- _YOUR ASSIGNMENT_
The answer is to be the lines of the material from its start through the line containing "### Team Assessment", each copied exactly; no pictures.

━━━━━ EXCERPTED DATA

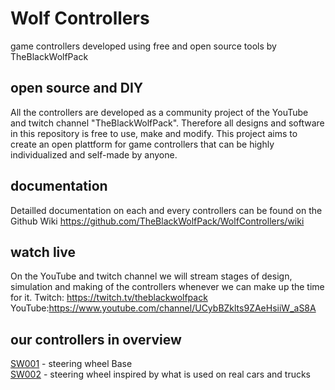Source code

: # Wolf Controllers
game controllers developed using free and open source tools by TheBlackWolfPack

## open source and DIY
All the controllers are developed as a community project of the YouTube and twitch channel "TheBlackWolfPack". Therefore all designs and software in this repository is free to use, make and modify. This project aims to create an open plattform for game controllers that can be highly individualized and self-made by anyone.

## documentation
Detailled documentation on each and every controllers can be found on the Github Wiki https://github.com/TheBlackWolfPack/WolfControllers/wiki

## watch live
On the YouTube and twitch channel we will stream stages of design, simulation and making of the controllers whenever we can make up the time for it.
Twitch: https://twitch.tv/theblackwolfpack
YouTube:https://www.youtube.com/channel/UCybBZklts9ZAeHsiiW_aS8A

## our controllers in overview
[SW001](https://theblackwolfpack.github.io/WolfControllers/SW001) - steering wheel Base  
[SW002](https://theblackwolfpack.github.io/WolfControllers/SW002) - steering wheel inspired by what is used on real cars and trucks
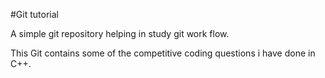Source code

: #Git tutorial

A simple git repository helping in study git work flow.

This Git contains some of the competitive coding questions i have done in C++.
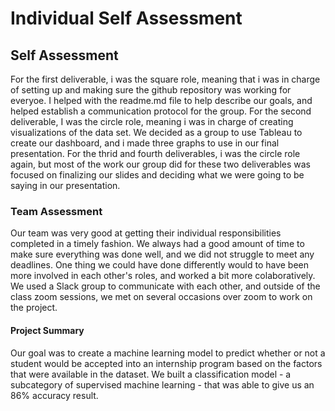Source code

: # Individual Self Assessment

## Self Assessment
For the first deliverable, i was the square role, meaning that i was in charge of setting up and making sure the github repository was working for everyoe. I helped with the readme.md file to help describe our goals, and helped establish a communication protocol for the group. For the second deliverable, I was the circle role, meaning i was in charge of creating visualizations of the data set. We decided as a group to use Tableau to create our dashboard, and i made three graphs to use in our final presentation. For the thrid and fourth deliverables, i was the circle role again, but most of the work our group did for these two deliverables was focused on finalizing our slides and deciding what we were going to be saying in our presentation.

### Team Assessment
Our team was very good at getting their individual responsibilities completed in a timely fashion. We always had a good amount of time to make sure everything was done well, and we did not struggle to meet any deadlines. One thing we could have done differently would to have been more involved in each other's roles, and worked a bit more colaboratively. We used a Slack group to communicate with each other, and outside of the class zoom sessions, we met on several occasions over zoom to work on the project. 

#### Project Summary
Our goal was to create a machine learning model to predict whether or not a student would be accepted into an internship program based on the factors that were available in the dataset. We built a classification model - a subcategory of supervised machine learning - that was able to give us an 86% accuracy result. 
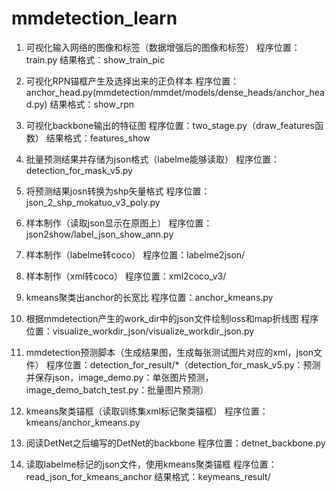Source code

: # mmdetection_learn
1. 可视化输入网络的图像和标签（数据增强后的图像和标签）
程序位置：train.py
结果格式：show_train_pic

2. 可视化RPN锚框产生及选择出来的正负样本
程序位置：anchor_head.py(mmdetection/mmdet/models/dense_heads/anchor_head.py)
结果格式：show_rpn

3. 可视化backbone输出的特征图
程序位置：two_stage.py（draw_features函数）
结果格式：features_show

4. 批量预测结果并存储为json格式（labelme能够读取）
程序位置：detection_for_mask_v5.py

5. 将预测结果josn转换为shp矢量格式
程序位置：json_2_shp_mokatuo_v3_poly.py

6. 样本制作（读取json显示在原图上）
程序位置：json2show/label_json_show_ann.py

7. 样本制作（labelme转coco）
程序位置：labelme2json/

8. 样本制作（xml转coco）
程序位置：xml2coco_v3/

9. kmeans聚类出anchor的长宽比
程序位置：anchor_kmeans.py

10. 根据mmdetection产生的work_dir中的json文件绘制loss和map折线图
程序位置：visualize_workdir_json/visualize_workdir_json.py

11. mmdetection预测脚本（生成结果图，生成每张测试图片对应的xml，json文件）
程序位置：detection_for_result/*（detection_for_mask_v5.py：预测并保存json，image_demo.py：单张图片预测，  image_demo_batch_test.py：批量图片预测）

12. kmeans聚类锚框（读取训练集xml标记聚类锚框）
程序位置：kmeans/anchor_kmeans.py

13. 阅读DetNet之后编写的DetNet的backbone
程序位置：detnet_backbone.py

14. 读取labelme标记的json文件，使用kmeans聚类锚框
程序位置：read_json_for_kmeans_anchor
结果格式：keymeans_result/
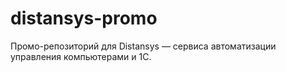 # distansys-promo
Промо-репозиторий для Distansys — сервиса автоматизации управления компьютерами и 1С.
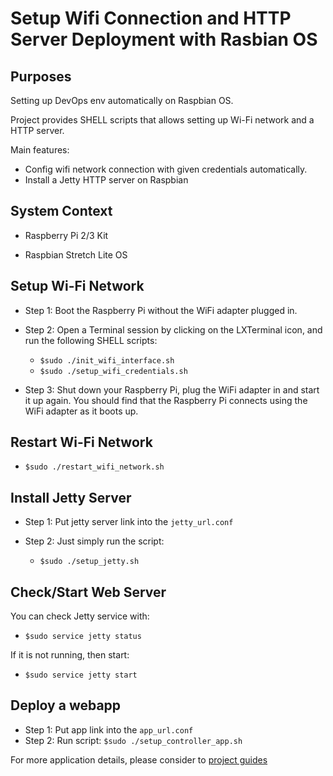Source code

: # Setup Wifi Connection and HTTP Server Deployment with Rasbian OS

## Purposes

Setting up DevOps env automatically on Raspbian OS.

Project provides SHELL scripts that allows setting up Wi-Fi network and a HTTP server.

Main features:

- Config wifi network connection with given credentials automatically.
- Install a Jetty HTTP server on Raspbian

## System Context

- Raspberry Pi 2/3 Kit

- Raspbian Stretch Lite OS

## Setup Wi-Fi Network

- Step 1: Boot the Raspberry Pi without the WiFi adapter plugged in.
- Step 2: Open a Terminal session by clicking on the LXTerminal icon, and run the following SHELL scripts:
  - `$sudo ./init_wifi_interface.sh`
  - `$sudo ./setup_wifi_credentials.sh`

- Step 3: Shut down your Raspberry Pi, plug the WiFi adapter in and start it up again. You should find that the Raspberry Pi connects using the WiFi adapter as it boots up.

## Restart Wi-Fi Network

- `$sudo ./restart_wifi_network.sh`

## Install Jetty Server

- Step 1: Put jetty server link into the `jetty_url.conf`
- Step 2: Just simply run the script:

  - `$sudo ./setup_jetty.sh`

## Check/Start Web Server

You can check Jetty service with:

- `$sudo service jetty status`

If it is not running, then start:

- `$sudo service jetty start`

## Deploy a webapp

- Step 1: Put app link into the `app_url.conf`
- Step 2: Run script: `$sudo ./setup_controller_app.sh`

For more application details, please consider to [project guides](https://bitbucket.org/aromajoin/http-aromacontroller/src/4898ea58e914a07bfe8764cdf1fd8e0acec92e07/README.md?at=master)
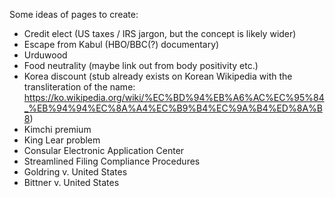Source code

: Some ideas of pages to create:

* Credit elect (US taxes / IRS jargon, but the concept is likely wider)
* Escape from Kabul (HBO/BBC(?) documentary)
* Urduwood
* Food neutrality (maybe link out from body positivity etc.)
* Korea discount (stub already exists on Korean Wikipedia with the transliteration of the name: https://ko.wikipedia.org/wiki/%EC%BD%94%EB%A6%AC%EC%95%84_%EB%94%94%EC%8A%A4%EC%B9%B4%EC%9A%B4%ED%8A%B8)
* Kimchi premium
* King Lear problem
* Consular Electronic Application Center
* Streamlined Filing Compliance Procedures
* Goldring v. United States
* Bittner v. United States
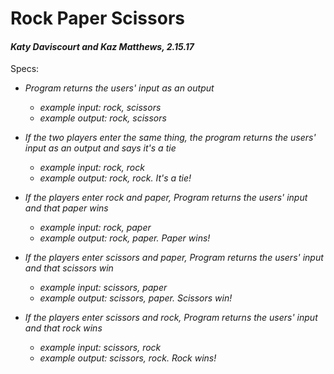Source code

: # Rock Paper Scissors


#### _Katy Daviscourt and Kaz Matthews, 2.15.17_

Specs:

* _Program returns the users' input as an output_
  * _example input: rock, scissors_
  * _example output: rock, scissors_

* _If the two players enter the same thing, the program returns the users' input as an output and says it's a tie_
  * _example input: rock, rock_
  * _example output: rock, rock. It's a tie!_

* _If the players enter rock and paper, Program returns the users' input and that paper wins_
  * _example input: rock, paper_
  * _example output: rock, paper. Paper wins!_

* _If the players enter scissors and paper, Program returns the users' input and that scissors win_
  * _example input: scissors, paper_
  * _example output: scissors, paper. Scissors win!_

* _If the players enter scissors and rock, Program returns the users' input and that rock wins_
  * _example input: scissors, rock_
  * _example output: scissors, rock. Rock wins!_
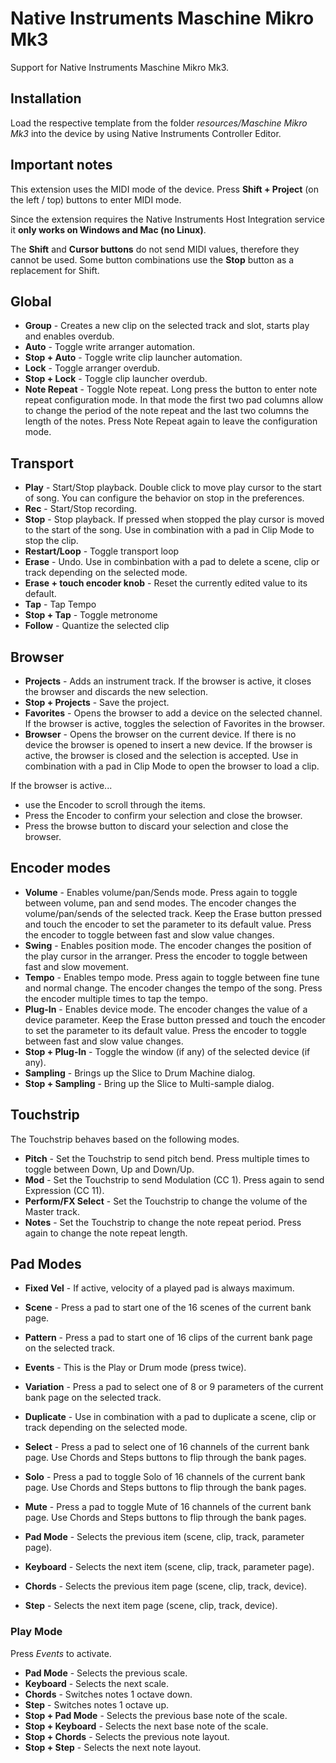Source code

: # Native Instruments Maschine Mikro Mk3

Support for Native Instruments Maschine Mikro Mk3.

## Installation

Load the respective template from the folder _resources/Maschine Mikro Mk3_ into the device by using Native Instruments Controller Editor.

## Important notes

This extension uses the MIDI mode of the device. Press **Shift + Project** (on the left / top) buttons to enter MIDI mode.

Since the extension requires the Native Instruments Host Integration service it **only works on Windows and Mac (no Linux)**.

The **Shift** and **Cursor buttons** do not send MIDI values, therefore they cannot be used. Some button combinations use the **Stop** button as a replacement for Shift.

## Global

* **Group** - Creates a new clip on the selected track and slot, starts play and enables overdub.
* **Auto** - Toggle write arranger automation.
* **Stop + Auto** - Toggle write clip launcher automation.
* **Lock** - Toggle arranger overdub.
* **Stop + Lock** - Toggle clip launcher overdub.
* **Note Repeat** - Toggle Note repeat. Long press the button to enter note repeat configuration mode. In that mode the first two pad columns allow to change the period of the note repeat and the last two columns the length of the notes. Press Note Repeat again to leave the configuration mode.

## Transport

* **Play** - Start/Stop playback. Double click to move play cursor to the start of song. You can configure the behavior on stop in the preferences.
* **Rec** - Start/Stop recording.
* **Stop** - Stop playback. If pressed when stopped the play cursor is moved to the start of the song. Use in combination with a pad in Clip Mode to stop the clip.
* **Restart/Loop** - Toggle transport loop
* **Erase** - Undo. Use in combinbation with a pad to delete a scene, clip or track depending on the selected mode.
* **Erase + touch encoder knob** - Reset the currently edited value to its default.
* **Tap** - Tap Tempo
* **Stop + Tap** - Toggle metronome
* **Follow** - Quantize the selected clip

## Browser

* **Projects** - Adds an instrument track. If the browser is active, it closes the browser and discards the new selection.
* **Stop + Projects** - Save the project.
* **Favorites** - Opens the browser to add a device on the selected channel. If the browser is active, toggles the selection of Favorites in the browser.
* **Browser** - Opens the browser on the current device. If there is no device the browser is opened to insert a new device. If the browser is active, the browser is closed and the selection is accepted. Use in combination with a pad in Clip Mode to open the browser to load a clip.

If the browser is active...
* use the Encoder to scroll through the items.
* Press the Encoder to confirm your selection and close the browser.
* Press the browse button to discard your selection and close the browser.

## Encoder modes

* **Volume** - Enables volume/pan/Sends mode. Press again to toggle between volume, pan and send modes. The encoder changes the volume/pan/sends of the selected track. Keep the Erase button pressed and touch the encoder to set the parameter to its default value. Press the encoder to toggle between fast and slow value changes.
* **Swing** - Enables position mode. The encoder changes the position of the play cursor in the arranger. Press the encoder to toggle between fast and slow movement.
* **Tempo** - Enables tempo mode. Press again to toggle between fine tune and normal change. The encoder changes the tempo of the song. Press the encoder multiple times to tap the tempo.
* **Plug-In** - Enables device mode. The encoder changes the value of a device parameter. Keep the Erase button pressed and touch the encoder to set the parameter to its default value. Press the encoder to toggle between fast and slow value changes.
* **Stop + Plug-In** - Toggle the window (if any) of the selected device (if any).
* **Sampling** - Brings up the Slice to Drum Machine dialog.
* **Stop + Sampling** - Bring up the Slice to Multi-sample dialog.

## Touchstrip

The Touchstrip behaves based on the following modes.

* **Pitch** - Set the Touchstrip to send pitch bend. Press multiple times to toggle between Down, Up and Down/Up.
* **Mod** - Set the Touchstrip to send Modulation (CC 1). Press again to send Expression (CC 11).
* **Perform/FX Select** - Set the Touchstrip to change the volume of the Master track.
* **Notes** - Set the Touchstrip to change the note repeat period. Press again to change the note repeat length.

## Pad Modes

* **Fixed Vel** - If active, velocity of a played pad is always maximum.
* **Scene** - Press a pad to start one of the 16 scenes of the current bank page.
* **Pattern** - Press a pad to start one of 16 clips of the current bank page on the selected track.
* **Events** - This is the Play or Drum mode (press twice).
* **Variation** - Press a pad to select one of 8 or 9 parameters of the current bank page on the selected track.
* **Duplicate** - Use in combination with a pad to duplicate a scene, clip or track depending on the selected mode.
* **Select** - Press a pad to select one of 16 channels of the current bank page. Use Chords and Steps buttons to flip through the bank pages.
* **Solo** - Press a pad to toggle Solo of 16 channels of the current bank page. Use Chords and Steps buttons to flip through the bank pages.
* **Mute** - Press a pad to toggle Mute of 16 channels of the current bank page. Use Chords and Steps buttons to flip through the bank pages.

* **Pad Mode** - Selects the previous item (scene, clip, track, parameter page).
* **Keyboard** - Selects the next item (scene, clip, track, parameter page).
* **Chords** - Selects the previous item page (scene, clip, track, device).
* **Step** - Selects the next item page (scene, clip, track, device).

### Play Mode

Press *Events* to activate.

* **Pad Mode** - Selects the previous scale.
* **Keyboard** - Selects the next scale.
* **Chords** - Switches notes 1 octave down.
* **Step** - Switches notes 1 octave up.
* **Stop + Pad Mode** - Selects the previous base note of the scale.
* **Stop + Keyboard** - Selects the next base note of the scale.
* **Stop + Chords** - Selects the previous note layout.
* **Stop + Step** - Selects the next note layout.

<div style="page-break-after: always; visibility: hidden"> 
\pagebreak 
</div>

━━━━━━━━━━

- _SOLUTION_
Source code

: # Wolf Controllers
game controllers developed using free and open source tools by TheBlackWolfPack

## open source and DIY
All the controllers are developed as a community project of the YouTube and twitch channel "TheBlackWolfPack". Therefore all designs and software in this repository is free to use, make and modify. This project aims to create an open plattform for game controllers that can be highly individualized and self-made by anyone.

## documentation
Detailled documentation on each and every controllers can be found on the Github Wiki https://github.com/TheBlackWolfPack/WolfControllers/wiki

## watch live
On the YouTube and twitch channel we will stream stages of design, simulation and making of the controllers whenever we can make up the time for it.
Twitch: https://twitch.tv/theblackwolfpack
YouTube:https://www.youtube.com/channel/UCybBZklts9ZAeHsiiW_aS8A

## our controllers in overview
[SW001](https://theblackwolfpack.github.io/WolfControllers/SW001) - steering wheel Base  
[SW002](https://theblackwolfpack.github.io/WolfControllers/SW002) - steering wheel inspired by what is used on real cars and trucks
Source code

: #Git tutorial

A simple git repository helping in study git work flow.

This Git contains some of the competitive coding questions i have done in C++.
Source code

: # Individual Self Assessment

## Self Assessment
For the first deliverable, i was the square role, meaning that i was in charge of setting up and making sure the github repository was working for everyoe. I helped with the readme.md file to help describe our goals, and helped establish a communication protocol for the group. For the second deliverable, I was the circle role, meaning i was in charge of creating visualizations of the data set. We decided as a group to use Tableau to create our dashboard, and i made three graphs to use in our final presentation. For the thrid and fourth deliverables, i was the circle role again, but most of the work our group did for these two deliverables was focused on finalizing our slides and deciding what we were going to be saying in our presentation.

### Team Assessment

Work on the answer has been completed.